Yesterday, U.S. Senator Tom Udall issued the following statement honoring the Native American Code Talkers who helped win World War I and II. The Code Talkers were recognized in a Congressional Gold Medal Ceremony in the U.S. Capitol. Members of the Acoma and Laguna Pueblos are among those to receive recognition for their contributions. Navajo Code Talkers were recognized in a Congressional Gold Medal ceremony in 2001.
“It was an honor to celebrate the tremendous contribution by Native American Code Talkers. Today we awarded the highest congressional honor to these veterans who helped us develop a code so strong it couldn’t be cracked. I’m proud to represent these veterans, who include members of the Acoma and Laguna Pueblos in New Mexico – many of whom, along with their families, joined us at the ceremony.
“It is often said that America’s diversity makes her strong. And during two world wars, this country’s cultural diversity contributed to American military strength in a very real and concrete way. We owe a debt of gratitude to these veterans. Their patriotism and honor make us proud.”

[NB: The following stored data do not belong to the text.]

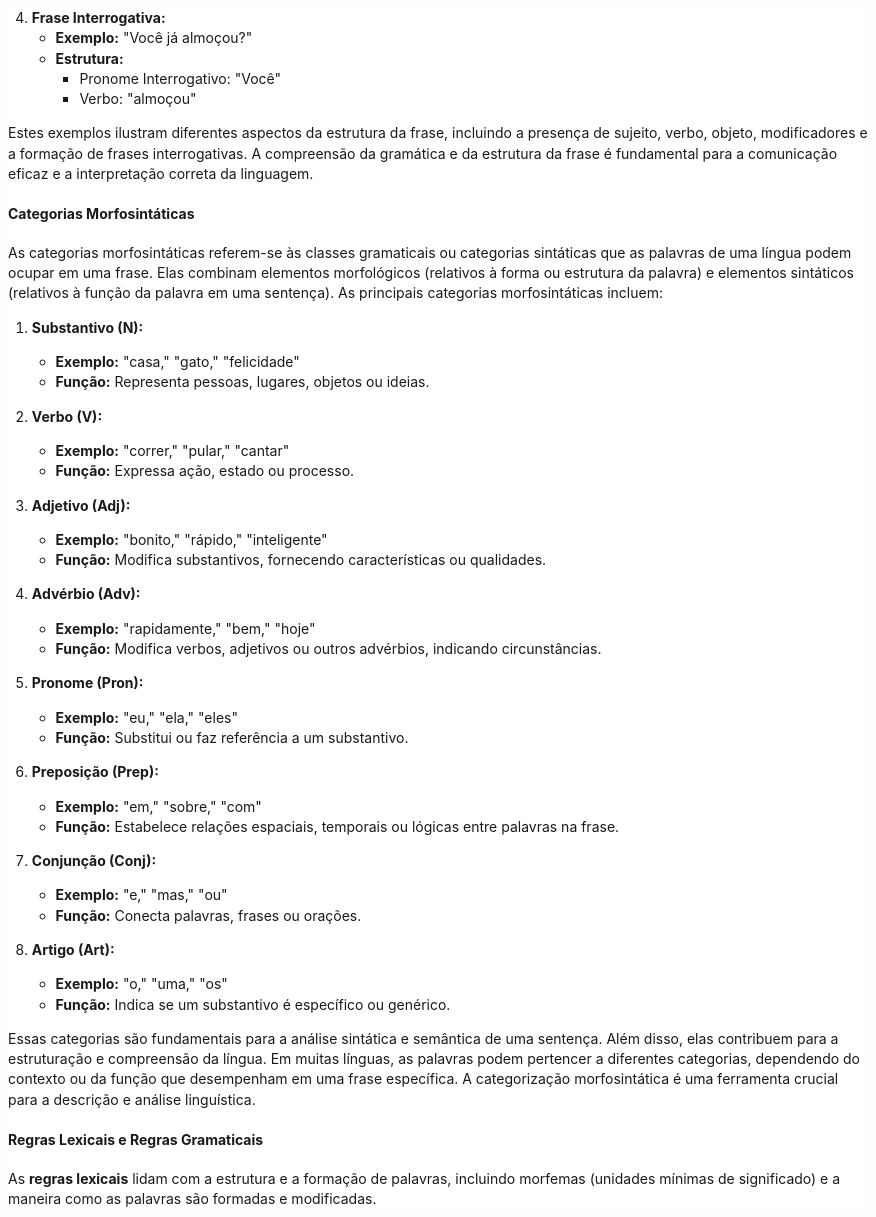 4. **Frase Interrogativa:**
   - **Exemplo:** "Você já almoçou?"
   - **Estrutura:**
     - Pronome Interrogativo: "Você"
     - Verbo: "almoçou"

Estes exemplos ilustram diferentes aspectos da estrutura da frase, incluindo a presença de sujeito, verbo, objeto, modificadores e a formação de frases interrogativas. A compreensão da gramática e da estrutura da frase é fundamental para a comunicação eficaz e a interpretação correta da linguagem.

#### Categorias Morfosintáticas

As categorias morfosintáticas referem-se às classes gramaticais ou categorias sintáticas que as palavras de uma língua podem ocupar em uma frase. Elas combinam elementos morfológicos (relativos à forma ou estrutura da palavra) e elementos sintáticos (relativos à função da palavra em uma sentença). As principais categorias morfosintáticas incluem:

1. **Substantivo (N):**
   - **Exemplo:** "casa," "gato," "felicidade"
   - **Função:** Representa pessoas, lugares, objetos ou ideias.

2. **Verbo (V):**
   - **Exemplo:** "correr," "pular," "cantar"
   - **Função:** Expressa ação, estado ou processo.

3. **Adjetivo (Adj):**
   - **Exemplo:** "bonito," "rápido," "inteligente"
   - **Função:** Modifica substantivos, fornecendo características ou qualidades.

4. **Advérbio (Adv):**
   - **Exemplo:** "rapidamente," "bem," "hoje"
   - **Função:** Modifica verbos, adjetivos ou outros advérbios, indicando circunstâncias.

5. **Pronome (Pron):**
   - **Exemplo:** "eu," "ela," "eles"
   - **Função:** Substitui ou faz referência a um substantivo.

6. **Preposição (Prep):**
   - **Exemplo:** "em," "sobre," "com"
   - **Função:** Estabelece relações espaciais, temporais ou lógicas entre palavras na frase.

7. **Conjunção (Conj):**
   - **Exemplo:** "e," "mas," "ou"
   - **Função:** Conecta palavras, frases ou orações.

8. **Artigo (Art):**
   - **Exemplo:** "o," "uma," "os"
   - **Função:** Indica se um substantivo é específico ou genérico.

Essas categorias são fundamentais para a análise sintática e semântica de uma sentença. Além disso, elas contribuem para a estruturação e compreensão da língua. Em muitas línguas, as palavras podem pertencer a diferentes categorias, dependendo do contexto ou da função que desempenham em uma frase específica. A categorização morfosintática é uma ferramenta crucial para a descrição e análise linguística.

#### Regras Lexicais e Regras Gramaticais
As **regras lexicais** lidam com a estrutura e a formação de palavras, incluindo morfemas (unidades mínimas de significado) e a maneira como as palavras são formadas e modificadas.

Congressman Ben Ray Luján of New Mexico’s Third District released the following statement today after Native American Code Talkers were awarded the Congressional Gold Medal for their service in World War I and II. Luján joined members of the Pueblo of Acoma – including tribal leaders, veterans, and family members of Code Talkers – at the National Museum of the American Indian during the presentation of silver medals to representatives of the Code Talkers.
“Today, Congress honored Native American Code Talkers by presenting them with the Congressional Gold Medal, the highest recognition that Congress bestows for distinguished achievements and contributions. The Native American Code Talkers who contributed to victories in World War I and World War II are deserving of such a high honor. They played a vital role in the effort to defeat the enemy by transmitting messages in their native languages.
“Thirty-three tribes from around the country were recognized with this honor and over 200 silver medals were presented to families of code talkers.
“The secure codes that Native American Code Talkers used remained unbroken in both World Wars, enabling essential communications between Allied forces that helped save the lives of countless soldiers and played a key role in victory.
“New Mexico is home to the Pueblo of Acoma and the Pueblo of Laguna, two tribes whose service we are proud to recognize and whose efforts deserve our gratitude. In my district in New Mexico, I am honored to represent part of the Navajo Nation and the brave individuals who served with distinction as Code Talkers during World War II.
“The efforts of these heroes and all of the Native American Code Talkers who answered the call to serve this country when they were needed most will forever be remembered. We thank them for their brave service and we honor their sacrifice.”